Mr. Barney, at least in his letter, did not do that. He said, in essence, that many AIDS victims were suffering from two kinds of behavior, homosexual intercourse and drug abuse, that are condemned by “traditional religion.” By that term, I assume he was referring to Biblical teachings.
He did not, himself, “condemn.” A Christian knows that it is not in our power to condemn; it is only within God’s power. Mr. Barney did not even “judge,” in the sense of judging that any AIDS victims, by immorality, are condemning themselves to Hell. That too is solely God’s prerogative.
But does the Bible instruct us that we are all commanded by God to judge sin in ourselves and others? Absolutely. Jesus tells us to judge “with a righteousness judgment.” Where is that righteousness revealed?
Surely in nothing spoken or written by man. It is in the perfect law of God, of which Jesus said he would not change one jot or tittle, and anyone trying to do so or convince others to do so would be judged least in the Kingdom of Heaven.
Ms.

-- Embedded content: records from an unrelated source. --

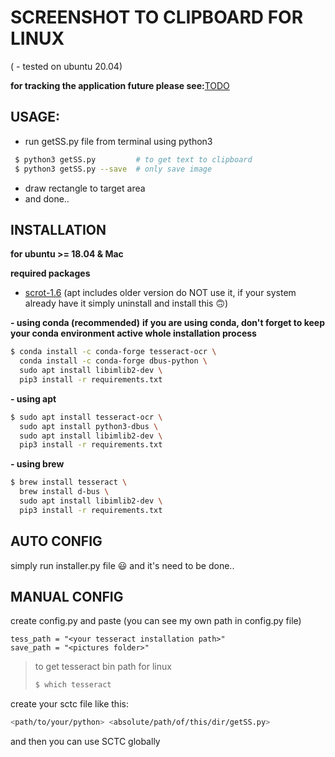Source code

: # SCREENSHOT TO CLIPBOARD FOR LINUX 

( - tested on ubuntu 20.04)

**for tracking the application future please see:**[TODO](TODO.md)

## USAGE:

- run getSS.py file from terminal using python3

```sh
 $ python3 getSS.py         # to get text to clipboard
 $ python3 getSS.py --save  # only save image
```

- draw rectangle to target area
- and done..

## INSTALLATION

**for ubuntu >= 18.04 & Mac**

**required packages**

- [scrot-1.6](https://github.com/resurrecting-open-source-projects/scrot) (apt includes older version do NOT use it, if your system already have it simply uninstall and install this 🙃)


**- using conda (recommended)**
**if you are using conda, don't forget to keep your conda environment active whole installation process**

```sh
$ conda install -c conda-forge tesseract-ocr \
  conda install -c conda-forge dbus-python \
  sudo apt install libimlib2-dev \
  pip3 install -r requirements.txt
```

**- using apt**

```sh
$ sudo apt install tesseract-ocr \
  sudo apt install python3-dbus \
  sudo apt install libimlib2-dev \
  pip3 install -r requirements.txt
```

**- using brew**

```sh
$ brew install tesseract \
  brew install d-bus \
  sudo apt install libimlib2-dev \
  pip3 install -r requirements.txt
```
## AUTO CONFIG
simply run installer.py file 😃 and it's need to be done..

## MANUAL CONFIG
create config.py and paste (you can see my own path in config.py file)

```
tess_path = "<your tesseract installation path>"
save_path = "<pictures folder>"

```

> to get tesseract bin path for linux
>
> ```sh
> $ which tesseract
> ```

create your sctc file like this:

```sh
<path/to/your/python> <absolute/path/of/this/dir/getSS.py>
```

and then you can use SCTC globally




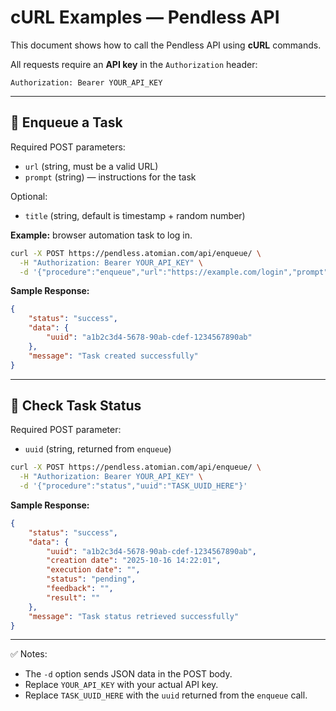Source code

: # cURL Examples — Pendless API

This document shows how to call the Pendless API using **cURL** commands.  

All requests require an **API key** in the `Authorization` header:

```
Authorization: Bearer YOUR_API_KEY
```

---

## 📝 Enqueue a Task

Required POST parameters:

- `url` (string, must be a valid URL)  
- `prompt` (string) — instructions for the task  

Optional:

- `title` (string, default is timestamp + random number)  

**Example:** browser automation task to log in.

```bash
curl -X POST https://pendless.atomian.com/api/enqueue/ \
  -H "Authorization: Bearer YOUR_API_KEY" \
  -d '{"procedure":"enqueue","url":"https://example.com/login","prompt":"Open the login page, enter username and password","title":"Browser Automation: Login"}'
```

**Sample Response:**

```json
{
    "status": "success",
    "data": {
        "uuid": "a1b2c3d4-5678-90ab-cdef-1234567890ab"
    },
    "message": "Task created successfully"
}
```

---

## 📝 Check Task Status

Required POST parameter:

- `uuid` (string, returned from `enqueue`)  

```bash
curl -X POST https://pendless.atomian.com/api/enqueue/ \
  -H "Authorization: Bearer YOUR_API_KEY" \
  -d '{"procedure":"status","uuid":"TASK_UUID_HERE"}'
```

**Sample Response:**

```json
{
    "status": "success",
    "data": {
        "uuid": "a1b2c3d4-5678-90ab-cdef-1234567890ab",
        "creation date": "2025-10-16 14:22:01",
        "execution date": "",
        "status": "pending",
        "feedback": "",
        "result": ""
    },
    "message": "Task status retrieved successfully"
}
```

---

✅ Notes:

- The `-d` option sends JSON data in the POST body.  
- Replace `YOUR_API_KEY` with your actual API key.  
- Replace `TASK_UUID_HERE` with the `uuid` returned from the `enqueue` call.
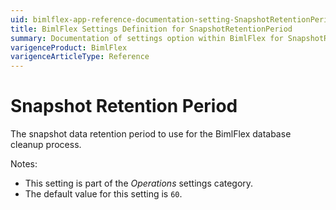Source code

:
 ```yaml
---
uid: bimlflex-app-reference-documentation-setting-SnapshotRetentionPeriod
title: BimlFlex Settings Definition for SnapshotRetentionPeriod
summary: Documentation of settings option within BimlFlex for SnapshotRetentionPeriod
varigenceProduct: BimlFlex
varigenceArticleType: Reference
---
```


# Snapshot Retention Period

The snapshot data retention period to use for the BimlFlex database cleanup process.

Notes:

* This setting is part of the *Operations* settings category.
* The default value for this setting is `60`.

Walz says we can’t condemn sins because we can’t understand the mind of God. Biblically, that’s a false conclusion. We can’t fully comprehend God’s ways or intents, but God definitely intended us to know His righteousness, and so he gave us His law. Within His moral laws are condemnations — God’s condemnations — against homosexuality and all forms of drunkenness. Regarding homosexuality, even homosexual Biblical scholars, such as Louis Crompton, Pim Pronk and Bernadette Brooten, have had the intellectual integrity to affirm this.
Unless it was a complete non-sequitur, Ms. Walz seems to suggest that Mr. Barney was using a “belief in God to hate others.” Mr. Barney expressed no hate. In fact, he may have shown the greatest love we can show — a love of God — by upholding his laws.
More and more today, and sadly in many church denominations, the law of God is taking a back seat to the libertarian mandates of secular humanism, particularly in regard to homosexuality and the perversion of marriage associated with it. To simply allude to Biblical teachings that these absolute transgressions from the law of God are “sins” is being judged by secular society as “hateful.” But, from a true Christian perspective, it is distinctly the opposite.
In love, to honor God, we uphold His word and pray for all sinners, including ourselves, that we will come to Christ, and emulate Jesus’s perfect adherence to His Father’s law.
Ms. Walz may have revealed a confusion on this point when she said that the “greatest commandment,” supposedly uttered by Jesus, “is to love your God and your neighbor as yourself.” No. Jesus gave us two great commandments. The first was to love God with all our heart, soul and mind. The second was to love our neighbor, because in doing so we showed our obedience to the first, and therefore, once more our love of God.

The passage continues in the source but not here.